### Exercise details
For this item, repeat the material exactly while omitting its pictures.

◆ ◆ ◆ ◆ ◆ ◆ ◆

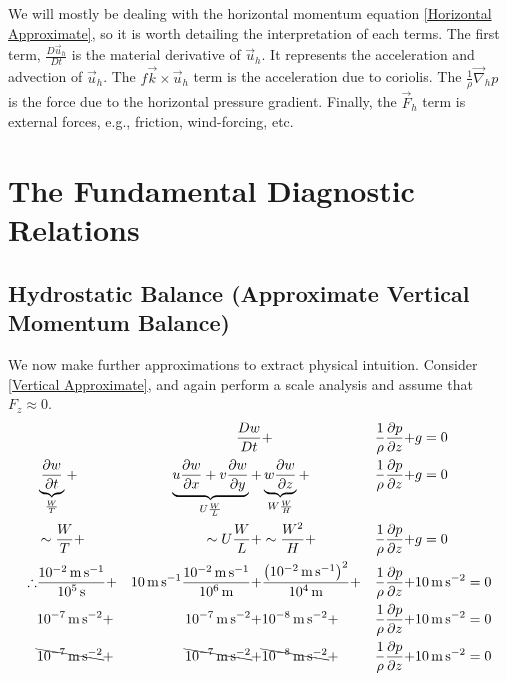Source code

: We will mostly be dealing with the horizontal momentum equation \ref{Horizontal Approximate}, so it is worth detailing the interpretation of each terms. The first term, \(\frac{D\vec{u}_h}{Dt}\) is the material derivative of \(\vec{u}_h\). It represents the acceleration and advection of \(\vec{u}_h\). The \(f\vec{k}\times\vec{u}_h\) term is the acceleration due to coriolis. The \(\frac{1}{\rho}\vec{\nabla}_h p\) is the force due to the horizontal pressure gradient. Finally, the \(\vec{F}_h\) term is external forces, e.g., friction, wind-forcing, etc.

\chapter{The Fundamental Diagnostic Relations}\label{Dia Relations}

\section{Hydrostatic Balance (Approximate Vertical Momentum Balance)}\label{App Vert Bal}

We now make further approximations to extract physical intuition. Consider \ref{Vertical Approximate}, and again perform a scale analysis and assume that \(F_z\approx 0\).
\begin{align*}
    &&\frac{Dw}{Dt} &+
    & \frac{1}{\rho}\frac{\partial p}{\partial z}+
    &g=0
    \\
    &\underbrace{\frac{\partial w}{\partial t}}_{\frac{W}{T}}+ 
    &\underbrace{u\frac{\partial w}{\partial x} 
    + v\frac{\partial w}{\partial y}}_{U\frac{W}{L}}+ 
    &\underbrace{w\frac{\partial w}{\partial z}}_{W\frac{W}{H}}+ 
    &\frac{1}{\rho}\frac{\partial p}{\partial z}+
    &g=0
    \\
    &\sim\frac{W}{T}+
    &\sim U\frac{W}{L}+
    &\sim\frac{W^2}{H}+ 
    &\frac{1}{\rho}\frac{\partial p}{\partial z}+
    &g=0
    \\
    \therefore
    &\frac{\text{\qty{e-2}{\metre\per\second}}}{\text{\qty{e5}{\second}}}+ 
    &\text{\qty{10}{\metre\per\second}}\frac{\text{\qty{e-2}{\metre\per\second}}}{\text{\qty{e6}{\metre}}}+ 
    &\frac{\left( \text{\qty{e-2}{\metre\per\second}} \right)^2}{\text{\qty{e4}{\metre}}}+ 
    &\frac{1}{\rho}\frac{\partial p}{\partial z}+
    &\text{\qty{10}{\metre\per\second\squared}}=0
    \\
    &\text{\qty{e-7}{\metre\per\second\squared}}+
    &\text{\qty{e-7}{\metre\per\second\squared}}+
    &\text{\qty{e-8}{\metre\per\second\squared}}+
    &\frac{1}{\rho}\frac{\partial p}{\partial z}+
    &\text{\qty{10}{\metre\per\second\squared}}=0
    \\
    &\bcancel{\text{\qty{e-7}{\metre\per\second\squared}}}+
    &\bcancel{\text{\qty{e-7}{\metre\per\second\squared}}}+
    &\bcancel{\text{\qty{e-8}{\metre\per\second\squared}}}+
    &\frac{1}{\rho}\frac{\partial p}{\partial z}+
    &\text{\qty{10}{\metre\per\second\squared}}=0
\end{align*}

◆ ◆ ◆ ◆ ◆ ◆ ◆

### Exercise result
Source code

: We will mostly be dealing with the horizontal momentum equation \ref{Horizontal Approximate}, so it is worth detailing the interpretation of each terms. The first term, \(\frac{D\vec{u}_h}{Dt}\) is the material derivative of \(\vec{u}_h\). It represents the acceleration and advection of \(\vec{u}_h\). The \(f\vec{k}\times\vec{u}_h\) term is the acceleration due to coriolis. The \(\frac{1}{\rho}\vec{\nabla}_h p\) is the force due to the horizontal pressure gradient. Finally, the \(\vec{F}_h\) term is external forces, e.g., friction, wind-forcing, etc.

\chapter{The Fundamental Diagnostic Relations}\label{Dia Relations}

\section{Hydrostatic Balance (Approximate Vertical Momentum Balance)}\label{App Vert Bal}

We now make further approximations to extract physical intuition. Consider \ref{Vertical Approximate}, and again perform a scale analysis and assume that \(F_z\approx 0\).
\begin{align*}
    &&\frac{Dw}{Dt} &+
    & \frac{1}{\rho}\frac{\partial p}{\partial z}+
    &g=0
    \\
    &\underbrace{\frac{\partial w}{\partial t}}_{\frac{W}{T}}+ 
    &\underbrace{u\frac{\partial w}{\partial x} 
    + v\frac{\partial w}{\partial y}}_{U\frac{W}{L}}+ 
    &\underbrace{w\frac{\partial w}{\partial z}}_{W\frac{W}{H}}+ 
    &\frac{1}{\rho}\frac{\partial p}{\partial z}+
    &g=0
    \\
    &\sim\frac{W}{T}+
    &\sim U\frac{W}{L}+
    &\sim\frac{W^2}{H}+ 
    &\frac{1}{\rho}\frac{\partial p}{\partial z}+
    &g=0
    \\
    \therefore
    &\frac{\text{\qty{e-2}{\metre\per\second}}}{\text{\qty{e5}{\second}}}+ 
    &\text{\qty{10}{\metre\per\second}}\frac{\text{\qty{e-2}{\metre\per\second}}}{\text{\qty{e6}{\metre}}}+ 
    &\frac{\left( \text{\qty{e-2}{\metre\per\second}} \right)^2}{\text{\qty{e4}{\metre}}}+ 
    &\frac{1}{\rho}\frac{\partial p}{\partial z}+
    &\text{\qty{10}{\metre\per\second\squared}}=0
    \\
    &\text{\qty{e-7}{\metre\per\second\squared}}+
    &\text{\qty{e-7}{\metre\per\second\squared}}+
    &\text{\qty{e-8}{\metre\per\second\squared}}+
    &\frac{1}{\rho}\frac{\partial p}{\partial z}+
    &\text{\qty{10}{\metre\per\second\squared}}=0
    \\
    &\bcancel{\text{\qty{e-7}{\metre\per\second\squared}}}+
    &\bcancel{\text{\qty{e-7}{\metre\per\second\squared}}}+
    &\bcancel{\text{\qty{e-8}{\metre\per\second\squared}}}+
    &\frac{1}{\rho}\frac{\partial p}{\partial z}+
    &\text{\qty{10}{\metre\per\second\squared}}=0
\end{align*}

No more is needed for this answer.